> Problem requirements
The response must contain every line of the records that follow, duplicated exactly.

** Opening Extracted entries block **

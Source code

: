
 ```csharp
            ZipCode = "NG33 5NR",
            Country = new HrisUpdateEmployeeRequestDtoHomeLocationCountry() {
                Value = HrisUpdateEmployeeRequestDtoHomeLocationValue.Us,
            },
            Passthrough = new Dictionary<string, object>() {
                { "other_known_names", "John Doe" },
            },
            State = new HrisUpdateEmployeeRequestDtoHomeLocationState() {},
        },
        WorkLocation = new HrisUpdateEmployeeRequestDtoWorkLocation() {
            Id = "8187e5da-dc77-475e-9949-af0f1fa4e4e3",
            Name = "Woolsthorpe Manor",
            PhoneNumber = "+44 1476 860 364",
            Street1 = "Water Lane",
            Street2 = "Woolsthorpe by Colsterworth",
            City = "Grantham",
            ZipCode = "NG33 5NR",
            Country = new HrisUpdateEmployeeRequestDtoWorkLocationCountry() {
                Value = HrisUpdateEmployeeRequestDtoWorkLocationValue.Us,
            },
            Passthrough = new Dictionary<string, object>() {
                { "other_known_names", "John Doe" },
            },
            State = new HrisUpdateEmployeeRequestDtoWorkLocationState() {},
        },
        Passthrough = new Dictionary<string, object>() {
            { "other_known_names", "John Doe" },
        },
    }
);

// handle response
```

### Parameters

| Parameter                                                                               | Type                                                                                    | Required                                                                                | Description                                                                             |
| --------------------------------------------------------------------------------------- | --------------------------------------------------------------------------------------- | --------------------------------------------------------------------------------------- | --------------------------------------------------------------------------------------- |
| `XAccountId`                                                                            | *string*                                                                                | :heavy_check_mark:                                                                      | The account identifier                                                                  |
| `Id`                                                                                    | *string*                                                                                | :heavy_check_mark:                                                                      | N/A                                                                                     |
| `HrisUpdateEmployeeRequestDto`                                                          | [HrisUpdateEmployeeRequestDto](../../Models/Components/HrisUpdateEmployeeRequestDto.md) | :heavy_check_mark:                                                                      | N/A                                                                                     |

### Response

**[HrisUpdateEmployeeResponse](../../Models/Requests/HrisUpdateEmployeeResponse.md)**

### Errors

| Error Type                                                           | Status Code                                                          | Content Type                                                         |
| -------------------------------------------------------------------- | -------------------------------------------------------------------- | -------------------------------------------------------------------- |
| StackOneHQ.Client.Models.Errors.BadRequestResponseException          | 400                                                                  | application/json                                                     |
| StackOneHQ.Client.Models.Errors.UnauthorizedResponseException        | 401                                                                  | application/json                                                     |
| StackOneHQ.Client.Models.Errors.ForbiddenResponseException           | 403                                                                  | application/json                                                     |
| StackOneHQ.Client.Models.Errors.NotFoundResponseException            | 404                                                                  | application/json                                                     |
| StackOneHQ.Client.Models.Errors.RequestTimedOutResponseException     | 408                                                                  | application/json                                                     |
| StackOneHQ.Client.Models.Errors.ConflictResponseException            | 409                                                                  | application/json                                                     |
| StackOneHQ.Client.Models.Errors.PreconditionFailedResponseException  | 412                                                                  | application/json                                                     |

** Closing Extracted entries block **

> Expected output
Source code

:
 ```csharp
            ZipCode = "NG33 5NR",
            Country = new HrisUpdateEmployeeRequestDtoHomeLocationCountry() {
                Value = HrisUpdateEmployeeRequestDtoHomeLocationValue.Us,
            },
            Passthrough = new Dictionary<string, object>() {
                { "other_known_names", "John Doe" },
            },
            State = new HrisUpdateEmployeeRequestDtoHomeLocationState() {},
        },
        WorkLocation = new HrisUpdateEmployeeRequestDtoWorkLocation() {
            Id = "8187e5da-dc77-475e-9949-af0f1fa4e4e3",
            Name = "Woolsthorpe Manor",
            PhoneNumber = "+44 1476 860 364",
            Street1 = "Water Lane",
            Street2 = "Woolsthorpe by Colsterworth",
            City = "Grantham",
            ZipCode = "NG33 5NR",
            Country = new HrisUpdateEmployeeRequestDtoWorkLocationCountry() {
                Value = HrisUpdateEmployeeRequestDtoWorkLocationValue.Us,
            },
            Passthrough = new Dictionary<string, object>() {
                { "other_known_names", "John Doe" },
            },
            State = new HrisUpdateEmployeeRequestDtoWorkLocationState() {},
        },
        Passthrough = new Dictionary<string, object>() {
            { "other_known_names", "John Doe" },
        },
    }
);

// handle response
```

### Parameters

| Parameter                                                                               | Type                                                                                    | Required                                                                                | Description                                                                             |
| --------------------------------------------------------------------------------------- | --------------------------------------------------------------------------------------- | --------------------------------------------------------------------------------------- | --------------------------------------------------------------------------------------- |
| `XAccountId`                                                                            | *string*                                                                                | :heavy_check_mark:                                                                      | The account identifier                                                                  |
| `Id`                                                                                    | *string*                                                                                | :heavy_check_mark:                                                                      | N/A                                                                                     |
| `HrisUpdateEmployeeRequestDto`                                                          | [HrisUpdateEmployeeRequestDto](../../Models/Components/HrisUpdateEmployeeRequestDto.md) | :heavy_check_mark:                                                                      | N/A                                                                                     |

### Response

**[HrisUpdateEmployeeResponse](../../Models/Requests/HrisUpdateEmployeeResponse.md)**

### Errors

| Error Type                                                           | Status Code                                                          | Content Type                                                         |
| -------------------------------------------------------------------- | -------------------------------------------------------------------- | -------------------------------------------------------------------- |
| StackOneHQ.Client.Models.Errors.BadRequestResponseException          | 400                                                                  | application/json                                                     |
| StackOneHQ.Client.Models.Errors.UnauthorizedResponseException        | 401                                                                  | application/json                                                     |
| StackOneHQ.Client.Models.Errors.ForbiddenResponseException           | 403                                                                  | application/json                                                     |
| StackOneHQ.Client.Models.Errors.NotFoundResponseException            | 404                                                                  | application/json                                                     |
| StackOneHQ.Client.Models.Errors.RequestTimedOutResponseException     | 408                                                                  | application/json                                                     |
| StackOneHQ.Client.Models.Errors.ConflictResponseException            | 409                                                                  | application/json                                                     |
| StackOneHQ.Client.Models.Errors.PreconditionFailedResponseException  | 412                                                                  | application/json                                                     |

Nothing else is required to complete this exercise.